Property

Foreign & domestic buyers go head-to-head in property sales arena

Beef Central, 03/05/2016

Northern cattle droving

A WAVE of growth in Australia’s rural sector is positioning agribusiness as the next big-ticket item for investors, with foreign and domestic buyers going head-to-head in the sales arena amid unprecedented demand for assets.

CBRE’s latest Capital Markets Research Review released today highlights an upturn in investment activity in Australia’s agribusiness market in 2015, with $16 billion in assets changing hands over the 12 month period.

CBRE Agribusiness regional director Danny Thomas said demand for institutional grade agribusiness assets had reached unprecedented levels.

“Agribusiness investment is the ‘new black.’ Foreign investors are now competing head-to-head with resurgent domestic investor demand, despite a favourable change in the $US exchange rate,” Mr Thomas said.

“A new norm in beef prices has restored confidence to a large part of the sector, with a consequent increase in purchaser enquiry,” he said.

Domestic buyers are being drawn from all areas of the market, including established industry families and corporations; first time financial investors; domestic HNW investors; and new/young farmers.

Chinese account for $400m in investments

In tandem with the surge in domestic interest for agribusiness assets, the CBRE report also highlights a surge in the level of Chinese investment during 2015.

While at less than 10 percent of overall foreign investments in the sector – accounting for significantly less than US and European investment in the Australian rural market –  there was a notable uptick in transaction activity from Chinese groups to circa $400 million in 2015, the report suggested.

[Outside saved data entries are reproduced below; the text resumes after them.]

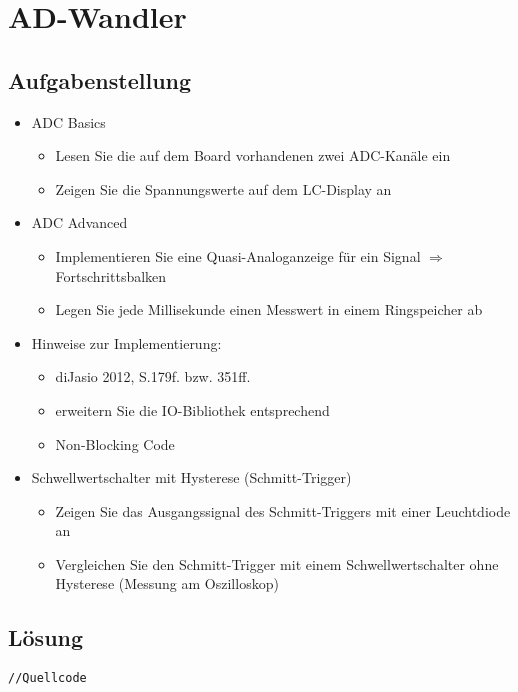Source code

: \section{AD-Wandler}
\subsection{Aufgabenstellung}

\begin{itemize}%
		\item ADC Basics
		\begin{itemize}
			\item Lesen Sie die auf dem Board vorhandenen zwei ADC-Kanäle ein
			\item Zeigen Sie die Spannungswerte auf dem LC-Display an
		\end{itemize}
		\item ADC Advanced
		\begin{itemize}
			\item Implementieren Sie eine Quasi-Analoganzeige für ein Signal \newline
			 $\Rightarrow$ \grqq Fortschrittsbalken\grqq
			 \item Legen Sie jede Millisekunde einen Messwert in einem Ringspeicher ab
		\end{itemize}
		\item Hinweise zur Implementierung:
		\begin{itemize}
			\item diJasio 2012, S.179f. bzw. 351ff.
			\item erweitern Sie die IO-Bibliothek entsprechend
			\item Non-Blocking Code
		\end{itemize}
		\item Schwellwertschalter mit Hysterese (Schmitt-Trigger)
		\begin{itemize}
			\item Zeigen Sie das Ausgangssignal des Schmitt-Triggers mit einer Leuchtdiode an
			\item Vergleichen Sie den Schmitt-Trigger mit einem Schwellwertschalter ohne Hysterese (Messung am Oszilloskop)
		\end{itemize}
\end{itemize}

\subsection{Lösung}




\begin{lstlisting}[frame=htrbl, caption={Listening Bezeichnung}, label={lst:Referenzname}]
//Quellcode
\end{lstlisting}

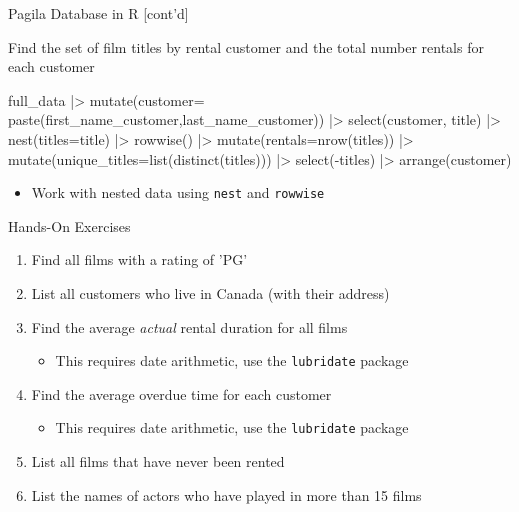 \documentclass[ignorenonframetext,xcolor=x11names]{beamer}
\begin{document}
\begin{frame}[fragile]{Pagila Database in R \small [cont'd]}

Find the set of film titles by rental customer and the total number rentals for each customer

\footnotesize
\begin{Rcode}
full_data |>
  mutate(customer=
    paste(first_name_customer,last_name_customer)) |>
  select(customer, title) |>
  nest(titles=title) |>
  rowwise() |> 
  mutate(rentals=nrow(titles)) |>
  mutate(unique_titles=list(distinct(titles))) |>
  select(-titles) |>
  arrange(customer)
\end{Rcode}
\normalsize

\begin{itemize}
  \item Work with nested data using \texttt{nest} and \texttt{rowwise}
\end{itemize}
\end{frame}


\begin{frame}{Hands-On Exercises}
\begin{enumerate}
  \item Find all films with a rating of 'PG'
  \item List all customers who live in Canada (with their address)
  \item Find the average \emph{actual} rental duration for all films
  \begin{itemize}
     \item This requires date arithmetic, use the \texttt{lubridate} package
  \end{itemize}
  \item Find the average overdue time for each customer
  \begin{itemize}
     \item This requires date arithmetic, use the \texttt{lubridate} package
  \end{itemize}
  \item List all films that have never been rented
  \item List the names of actors who have played in more than 15 films
\end{enumerate}
\end{frame}
\end{document}
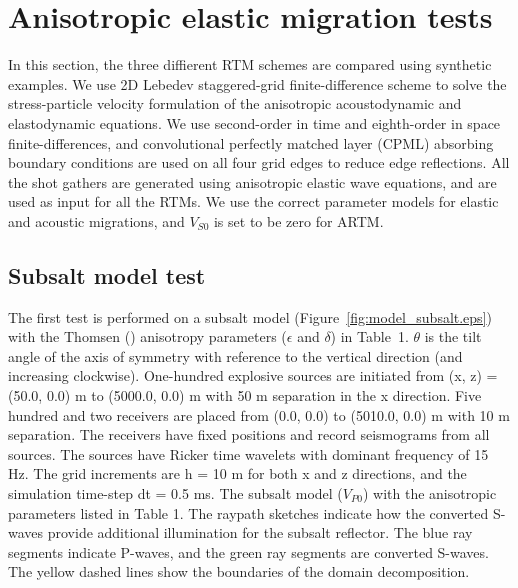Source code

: \documentclass[manuscript,ulem,graphix,revised]{geophysics}
\begin{document}
\section{Anisotropic elastic migration tests}
\indent\indent
In this section, the three diffierent RTM schemes are compared using synthetic examples. We use 2D Lebedev staggered-grid finite-difference scheme \citep{vadim10} to solve the stress-particle velocity formulation of the \marginnote{[19]}anisotropic acoustodynamic and elastodynamic equations. We use second-order in time and eighth-order in space finite-differences, and convolutional perfectly matched layer (CPML) absorbing boundary conditions \citep{komatitsch07} are used on all four grid edges 
to reduce edge reflections. All the shot gathers are generated using anisotropic elastic wave equations, and are used as input for all the RTMs. 
We use the correct parameter models for elastic and acoustic migrations, and $V_{S0}$ is set to be zero for ARTM. \marginnote{[21,5]}

\subsection{Subsalt model test}
\indent\indent
The first test is performed on a subsalt model (Figure~\ref{fig:model_subsalt.eps}) with the Thomsen (\citeyear{thomsen86}) anisotropy parameters ($\epsilon$ and $\delta$) in Table~1. $\theta$ is the tilt angle of the axis of symmetry with reference to the vertical direction (and increasing clockwise).
One-hundred explosive sources are initiated from (x, z) = (50.0, 0.0) m to  (5000.0, 0.0) m with 50 m separation in the x direction. \marginnote{[22]}Five hundred and two receivers are placed from (0.0, 0.0) to (5010.0, 0.0) m with 10 m separation. The receivers have fixed positions and record seismograms from all sources. The sources have Ricker time wavelets with dominant frequency of 15 Hz. 
The grid increments are h = 10 m for both x and z directions, and the simulation time-step dt = 0.5 ms. \marginnote{[23]}
{
The subsalt model ($V_{P0}$) with the anisotropic parameters listed in Table 1. The raypath sketches indicate how the converted S-waves provide additional illumination for the subsalt reflector. The blue ray segments indicate P-waves, and the green ray segments are converted S-waves. The yellow dashed lines show the boundaries of the domain decomposition. 
}

\end{document}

The most notable transaction was the reported $280 million sale of Van Diemen’s Land Co, comprising 25 dairy farms over circa 20,000ha of land in north-west Tasmania, to Moon Lake Investments – owned by a Chinese billionaire. Another was the $47 million sale of Wollogorang Station in Queensland’s Gulf country.

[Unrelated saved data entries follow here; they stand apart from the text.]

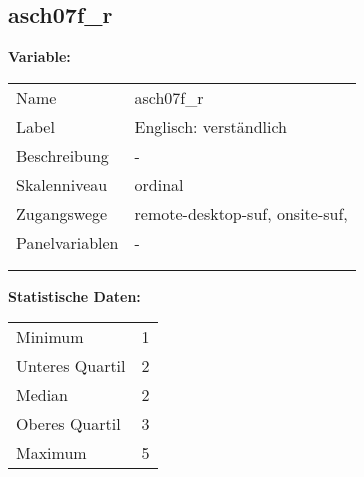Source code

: 	
	
	\subsection{asch07f\_r}
	\label{subSection:asch07f_r}

	\noindent\textbf{Variable:}\\
		\begin{tabular}{lL{11.3cm}}
			\label{tableVariable:asch07f_r}
			Name & asch07f\_r \\
			Label & Englisch: verständlich \\
			Beschreibung & - \\
			Skalenniveau & ordinal \\
			Zugangswege &
				remote-desktop-suf,
				onsite-suf,
 \\
			Panelvariablen & -
			 \\
			 \\
 \\
		\end{tabular}



		\vspace*{1 cm}
		\noindent\textbf{Statistische Daten:}\\
			\begin{tabular}{ll}
				\label{tableStatistics:asch07f_r}
					Minimum & 1 \\
					Unteres Quartil & 2 \\
					Median & 2 \\
					Oberes Quartil & 3 \\
					Maximum & 5 \\
			\end{tabular}



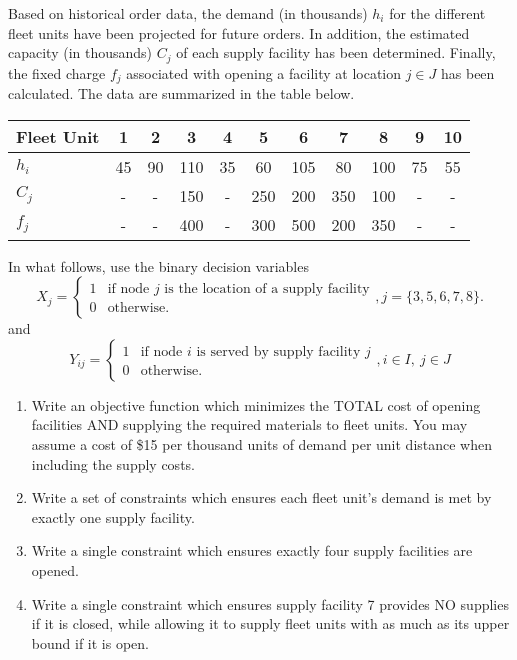 \documentclass[12pt]{article}
\newcommand{\binvar}[1]{\left\{
    \begin{array}{ll}
      1 & \mbox{#1} \\
      0 & \mbox{otherwise.}
    \end{array}
    \right.}
\begin{document}
\begin{enumerate}
\noindent
Based on historical order data, the demand (in thousands) $h_i$ for the different fleet units have been projected for future orders.  In addition, the estimated capacity (in thousands) $C_j$ of each supply facility has been determined.  Finally, the fixed charge $f_j$ associated with opening a facility at location $j \in J$ has been calculated.  The data are summarized in the table below.

\vspace{0.3 cm}
\begin{tabular}{l|c|c|c|c|c|c|c|c|c|c|}
Fleet Unit &  1	&	2	&	3	&	4	&
5	&	6	&	7	&	8	&        9         &    10
\\
\hline
$h_i$ & 45	&	90	&	110	&	35	&	60	&	105	&	80	&	100	&  75    &    55 \\
\hline
$C_j$ & -	&	-	&	150	&	-	&	250	&	200	&	350	&	100	&  -    &    - \\
\hline
$f_j$ & -	&	-	&	400	&	-	&	300	&	500	&	200	&	350	&  -    &    -
\end{tabular}
\vspace{0.3 cm}

\noindent
In what follows, use the binary decision variables
\[
X_j = \binvar{if node $j$ is the location of a supply facility}, j =\{3,5,6,7,8\}.
\]
and 
\[
Y_{ij} = \binvar{if node $i$ is served by supply facility $j$}, i \in I,~ j \in J
\]

\newpage

\begin{enumerate}
    \item Write an objective function which minimizes the TOTAL cost of opening facilities AND supplying the required materials to fleet units.  You may assume a cost of \$15 per thousand units of demand per unit distance when including the supply costs.
    
    \vfill
    
    \item Write a set of constraints which ensures each fleet unit's demand is met by exactly one supply facility.

    \vfill

    \item Write a single constraint which ensures exactly four supply facilities are opened.

    \vfill

    \item Write a single constraint which ensures supply facility 7 provides NO supplies if it is closed, while allowing it to supply fleet units with as much as its upper bound if it is open.


\end{enumerate}
\end{enumerate}
\end{document}
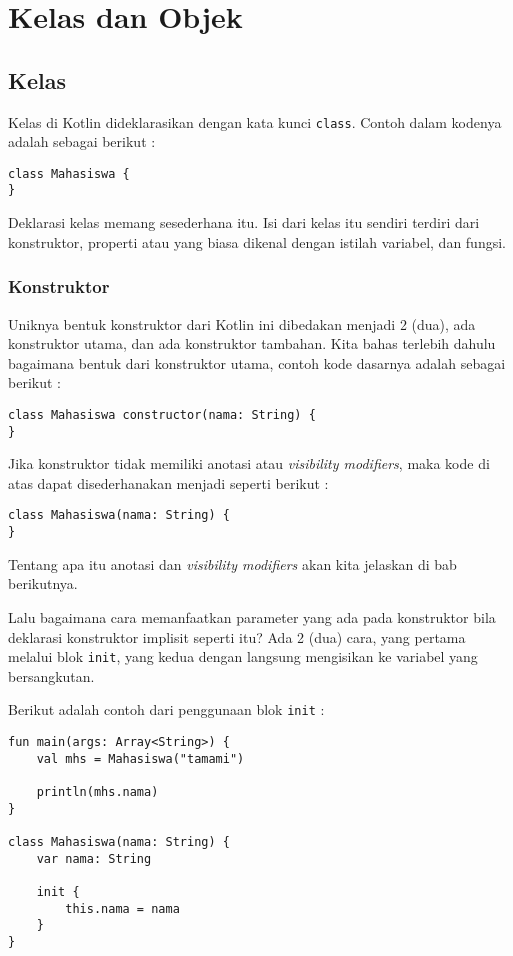 \chapter{Kelas dan Objek}

\section{Kelas}

Kelas di Kotlin dideklarasikan dengan kata kunci \texttt{class}. Contoh dalam kodenya adalah sebagai berikut :

\begin{lstlisting}
class Mahasiswa {
}
\end{lstlisting}

Deklarasi kelas memang sesederhana itu. Isi dari kelas itu sendiri terdiri dari konstruktor, properti atau yang biasa dikenal dengan istilah variabel, dan fungsi.

\subsection{Konstruktor}

Uniknya bentuk konstruktor dari Kotlin ini dibedakan menjadi 2 (dua), ada konstruktor utama, dan ada konstruktor tambahan. Kita bahas terlebih dahulu bagaimana bentuk dari konstruktor utama, contoh kode dasarnya adalah sebagai berikut :

\begin{lstlisting}
class Mahasiswa constructor(nama: String) {
}
\end{lstlisting}

Jika konstruktor tidak memiliki anotasi atau \textit{visibility modifiers}, maka kode di atas dapat disederhanakan menjadi seperti berikut :

\begin{lstlisting}
class Mahasiswa(nama: String) {
}
\end{lstlisting}

Tentang apa itu anotasi dan \textit{visibility modifiers} akan kita jelaskan di bab berikutnya. 

Lalu bagaimana cara memanfaatkan parameter yang ada pada konstruktor bila deklarasi konstruktor implisit seperti itu? Ada 2 (dua) cara, yang pertama melalui blok \texttt{init}, yang kedua dengan langsung mengisikan ke variabel yang bersangkutan. 

Berikut adalah contoh dari penggunaan blok \texttt{init} :

\begin{lstlisting}
fun main(args: Array<String>) {
	val mhs = Mahasiswa("tamami")
	
	println(mhs.nama)
}

class Mahasiswa(nama: String) {
	var nama: String
	
	init {
		this.nama = nama
	}
}
\end{lstlisting}

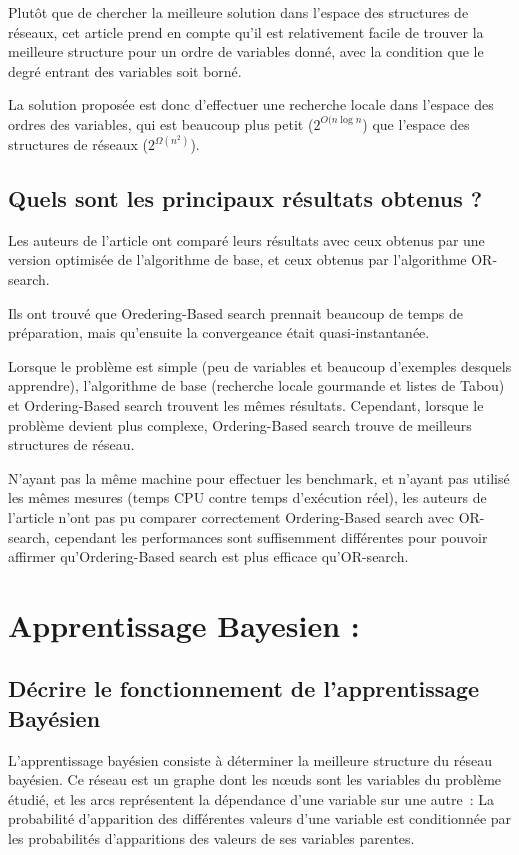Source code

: \documentclass[french,a4paper]{article}
\begin{document}
Plutôt que de chercher la meilleure solution dans l'espace des
structures de réseaux, cet article prend en compte qu'il est
relativement facile de trouver la meilleure structure pour un ordre de
variables donné, avec la condition que le degré entrant des variables
soit borné.

La solution proposée est donc d'effectuer une recherche locale dans
l'espace des ordres des variables, qui est beaucoup plus petit
($2^{O(n \log n}$) que l'espace des structures de réseaux ($2^{\Omega(n^2)}$).

\subsection{Quels sont les principaux résultats obtenus ?}

Les auteurs de l'article ont comparé leurs résultats avec ceux obtenus
par une version optimisée de l'algorithme de base, et ceux obtenus par
l'algorithme OR-search.

Ils ont trouvé que Oredering-Based search prennait beaucoup de temps
de préparation, mais qu'ensuite la convergeance était
quasi-instantanée.

Lorsque le problème est simple (peu de variables et beaucoup
d'exemples desquels apprendre), l'algorithme de base (recherche locale
gourmande et listes de Tabou) et Ordering-Based search trouvent les
mêmes résultats. Cependant, lorsque le problème devient plus complexe,
Ordering-Based search trouve de meilleurs structures de réseau.

N'ayant pas la même machine pour effectuer les benchmark, et n'ayant
pas utilisé les mêmes mesures (temps CPU contre temps d'exécution
réel), les auteurs de l'article n'ont pas pu comparer correctement
Ordering-Based search avec OR-search, cependant les performances sont
suffisemment différentes pour pouvoir affirmer qu'Ordering-Based
search est plus efficace qu'OR-search.

\section{Apprentissage Bayesien :}
\subsection{Décrire le fonctionnement de l'apprentissage Bayésien}

L'apprentissage bayésien consiste à déterminer la meilleure structure
du réseau bayésien. Ce réseau est un graphe dont les nœuds sont les
variables du problème étudié, et les arcs représentent la dépendance
d'une variable sur une autre~: La probabilité d'apparition des
différentes valeurs d'une variable est conditionnée par les
probabilités d'apparitions des valeurs de ses variables parentes.
\end{document}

“Foreign investors are particularly focused on large-scale opportunities, with the most ‘in-demand’ sectors being beef – both in northern and southern Australia – edible nuts, irrigated row cropping, dryland cropping and dairy farms,” Mr Thomas said.

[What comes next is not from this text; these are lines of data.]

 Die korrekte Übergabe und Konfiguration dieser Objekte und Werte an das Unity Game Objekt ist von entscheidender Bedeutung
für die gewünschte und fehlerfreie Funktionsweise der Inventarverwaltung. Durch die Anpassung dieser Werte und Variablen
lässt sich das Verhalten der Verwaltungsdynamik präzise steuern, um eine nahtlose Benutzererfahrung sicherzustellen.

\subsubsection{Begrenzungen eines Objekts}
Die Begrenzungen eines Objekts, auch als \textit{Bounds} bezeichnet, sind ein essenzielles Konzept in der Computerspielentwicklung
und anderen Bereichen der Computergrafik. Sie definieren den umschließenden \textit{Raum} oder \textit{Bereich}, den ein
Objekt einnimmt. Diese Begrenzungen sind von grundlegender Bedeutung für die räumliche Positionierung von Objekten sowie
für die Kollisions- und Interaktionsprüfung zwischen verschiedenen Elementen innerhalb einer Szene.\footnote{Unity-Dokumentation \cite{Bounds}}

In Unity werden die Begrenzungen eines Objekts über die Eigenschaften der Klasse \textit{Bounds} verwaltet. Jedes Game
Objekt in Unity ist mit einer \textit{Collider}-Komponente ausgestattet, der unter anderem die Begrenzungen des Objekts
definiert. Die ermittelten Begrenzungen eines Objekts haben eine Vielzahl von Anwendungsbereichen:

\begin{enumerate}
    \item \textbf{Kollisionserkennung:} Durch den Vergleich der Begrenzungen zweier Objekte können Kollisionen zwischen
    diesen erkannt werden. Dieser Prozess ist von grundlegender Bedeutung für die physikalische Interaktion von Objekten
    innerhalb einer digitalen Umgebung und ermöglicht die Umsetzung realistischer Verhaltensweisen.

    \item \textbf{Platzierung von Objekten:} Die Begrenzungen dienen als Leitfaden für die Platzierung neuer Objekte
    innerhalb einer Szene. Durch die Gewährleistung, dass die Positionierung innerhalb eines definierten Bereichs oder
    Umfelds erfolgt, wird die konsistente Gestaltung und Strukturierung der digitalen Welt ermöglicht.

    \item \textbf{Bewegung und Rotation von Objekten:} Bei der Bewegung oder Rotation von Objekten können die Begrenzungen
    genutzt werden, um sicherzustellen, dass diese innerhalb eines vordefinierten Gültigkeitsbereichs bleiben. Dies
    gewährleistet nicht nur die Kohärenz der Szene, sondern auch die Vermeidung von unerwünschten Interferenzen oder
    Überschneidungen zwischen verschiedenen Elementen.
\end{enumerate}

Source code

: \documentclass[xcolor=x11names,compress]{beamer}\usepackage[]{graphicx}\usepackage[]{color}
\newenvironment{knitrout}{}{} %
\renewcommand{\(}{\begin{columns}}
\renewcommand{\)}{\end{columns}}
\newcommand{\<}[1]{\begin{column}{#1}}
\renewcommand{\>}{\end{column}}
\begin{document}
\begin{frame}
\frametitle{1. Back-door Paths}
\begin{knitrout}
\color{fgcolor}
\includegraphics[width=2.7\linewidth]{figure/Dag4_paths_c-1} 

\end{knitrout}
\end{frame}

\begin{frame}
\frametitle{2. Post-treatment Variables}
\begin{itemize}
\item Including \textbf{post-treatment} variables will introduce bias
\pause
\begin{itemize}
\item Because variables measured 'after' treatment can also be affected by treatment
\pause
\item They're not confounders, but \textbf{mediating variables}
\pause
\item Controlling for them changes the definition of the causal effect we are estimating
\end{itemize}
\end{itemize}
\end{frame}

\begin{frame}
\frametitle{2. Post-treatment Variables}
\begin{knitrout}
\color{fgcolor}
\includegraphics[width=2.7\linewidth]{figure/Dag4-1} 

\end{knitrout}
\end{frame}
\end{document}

The report shows organics, nutritionals and seafood are the hottest post-farm gate sectors, and the rapid increase in the value of tradable water entitlements in southern Australia is also drawing significant investor interest.

Mr Thomas said the pace of investment in agribusiness was expected to gain further momentum in 2016.

“In the current climate, farms (for US dollar investors) are looking cheaper, which will inevitably have a positive impact on the level of investment interest,” he said.

“The commodity price outlook also remains relatively favourable, which will further underpin demand in the sector.”